The incidence of melanoma varies geographically. Australia has the highest incidence, with 1 in 25 people succumbing to the disease in their lifetime, compared to 1 in 5000 in the USA and European countries.


High peaks to sun exposure (eg. sunburn in childhood) and overall lifetime overexposure to ultraviolet radiation contributes substantially to melanoma


Melanomas can present themselves as moles in areas all over the body, from both areas that are constantly, and never, exposed to the sun. Along with being found on the skin, they can present themselves under finger or toe nails, in the mouth, digestive tract, vagina, and in the eye.

The self -examination guide can be used to detect melanomas or other skin cancers: A (asymmetrical): moles with an irregular shape may be skin cancers or melanoma. B (border): melanomas have irregular, ragged or blurred borders. C (colour): melanomas may have a changing or irregular colour, which can range between black, brown and blue. D (diameter): growths larger than 6mm (1/4 diameter) may suggest melanoma. E (evolving): check for any moles that appear to change shape, colour or size.

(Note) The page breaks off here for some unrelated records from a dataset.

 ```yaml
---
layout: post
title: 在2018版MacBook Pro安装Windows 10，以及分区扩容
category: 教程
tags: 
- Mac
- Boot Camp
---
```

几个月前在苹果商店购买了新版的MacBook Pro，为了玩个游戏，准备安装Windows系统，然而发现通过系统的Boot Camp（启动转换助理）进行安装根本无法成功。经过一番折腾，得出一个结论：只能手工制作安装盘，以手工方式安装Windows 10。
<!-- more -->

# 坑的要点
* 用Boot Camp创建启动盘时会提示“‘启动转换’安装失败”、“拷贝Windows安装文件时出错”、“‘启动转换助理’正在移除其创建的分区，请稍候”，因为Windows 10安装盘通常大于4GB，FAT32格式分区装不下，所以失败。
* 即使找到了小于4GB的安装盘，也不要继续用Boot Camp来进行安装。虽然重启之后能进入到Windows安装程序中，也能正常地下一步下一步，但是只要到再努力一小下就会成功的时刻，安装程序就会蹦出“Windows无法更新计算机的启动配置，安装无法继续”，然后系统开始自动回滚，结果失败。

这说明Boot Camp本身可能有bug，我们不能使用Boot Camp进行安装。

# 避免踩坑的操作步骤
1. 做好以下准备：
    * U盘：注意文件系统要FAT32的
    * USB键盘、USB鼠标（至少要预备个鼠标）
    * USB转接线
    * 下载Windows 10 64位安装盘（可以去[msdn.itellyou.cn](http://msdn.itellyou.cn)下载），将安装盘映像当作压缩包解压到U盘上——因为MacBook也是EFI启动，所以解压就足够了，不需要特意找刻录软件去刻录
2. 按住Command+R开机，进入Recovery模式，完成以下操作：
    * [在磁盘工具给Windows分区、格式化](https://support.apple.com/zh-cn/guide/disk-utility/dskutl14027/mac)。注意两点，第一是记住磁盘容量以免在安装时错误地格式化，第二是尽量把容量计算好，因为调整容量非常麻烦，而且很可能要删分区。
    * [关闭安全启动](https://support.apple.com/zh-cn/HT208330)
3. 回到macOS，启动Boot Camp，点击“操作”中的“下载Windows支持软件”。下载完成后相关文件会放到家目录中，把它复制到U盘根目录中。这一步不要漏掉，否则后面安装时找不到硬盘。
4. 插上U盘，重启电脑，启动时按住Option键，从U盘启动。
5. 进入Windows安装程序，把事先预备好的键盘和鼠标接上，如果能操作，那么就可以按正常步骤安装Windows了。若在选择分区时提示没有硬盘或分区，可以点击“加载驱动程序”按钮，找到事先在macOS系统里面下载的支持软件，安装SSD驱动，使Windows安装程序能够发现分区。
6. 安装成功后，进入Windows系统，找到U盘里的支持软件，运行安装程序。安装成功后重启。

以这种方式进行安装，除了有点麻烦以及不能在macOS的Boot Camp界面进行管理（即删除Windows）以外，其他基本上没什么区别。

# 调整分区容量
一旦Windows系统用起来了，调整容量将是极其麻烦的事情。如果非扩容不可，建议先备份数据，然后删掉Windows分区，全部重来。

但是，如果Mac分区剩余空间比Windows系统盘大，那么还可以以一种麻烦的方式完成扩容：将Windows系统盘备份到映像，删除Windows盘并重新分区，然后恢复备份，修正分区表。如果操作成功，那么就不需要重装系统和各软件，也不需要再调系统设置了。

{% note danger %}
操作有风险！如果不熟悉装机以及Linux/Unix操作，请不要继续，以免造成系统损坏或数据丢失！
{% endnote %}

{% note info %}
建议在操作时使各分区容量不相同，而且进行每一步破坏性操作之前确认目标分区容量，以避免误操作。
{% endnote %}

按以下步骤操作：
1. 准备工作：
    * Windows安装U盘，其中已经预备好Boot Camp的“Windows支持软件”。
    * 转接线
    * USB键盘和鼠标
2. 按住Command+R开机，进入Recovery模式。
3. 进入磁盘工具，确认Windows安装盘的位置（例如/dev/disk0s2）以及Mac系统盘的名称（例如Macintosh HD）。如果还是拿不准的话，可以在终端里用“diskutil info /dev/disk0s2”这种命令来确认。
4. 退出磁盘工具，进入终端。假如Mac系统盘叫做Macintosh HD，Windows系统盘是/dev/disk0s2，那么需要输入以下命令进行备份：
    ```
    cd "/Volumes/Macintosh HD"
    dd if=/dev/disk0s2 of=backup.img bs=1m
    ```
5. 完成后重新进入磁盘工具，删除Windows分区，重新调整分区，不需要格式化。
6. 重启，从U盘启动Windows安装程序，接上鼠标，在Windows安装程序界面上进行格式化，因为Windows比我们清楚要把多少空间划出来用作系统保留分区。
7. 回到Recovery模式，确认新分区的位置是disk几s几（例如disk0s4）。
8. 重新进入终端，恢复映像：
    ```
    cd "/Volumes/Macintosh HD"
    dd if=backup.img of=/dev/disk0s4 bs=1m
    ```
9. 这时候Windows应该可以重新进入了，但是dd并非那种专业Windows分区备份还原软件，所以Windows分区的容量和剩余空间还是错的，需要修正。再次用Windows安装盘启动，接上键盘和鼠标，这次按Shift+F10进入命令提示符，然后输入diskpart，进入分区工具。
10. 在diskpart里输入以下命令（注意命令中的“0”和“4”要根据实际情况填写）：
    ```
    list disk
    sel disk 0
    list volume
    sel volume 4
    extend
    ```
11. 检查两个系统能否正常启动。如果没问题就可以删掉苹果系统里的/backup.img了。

Other symptoms of a changing mole to be wary of are itching, a change in texture, and oozing or bleeding.

Melanoma skin cancer

Surgical removal, such as excision or mohs surgery, is used to remove melanomas. When the cancer grows, it is able to spread (metastasis) via the blood stream, which gives it access to distant organs, where it can form secondary tumours. Advanced melanomas are treated with chemotherapy, radiation therapy, and immunotherapy.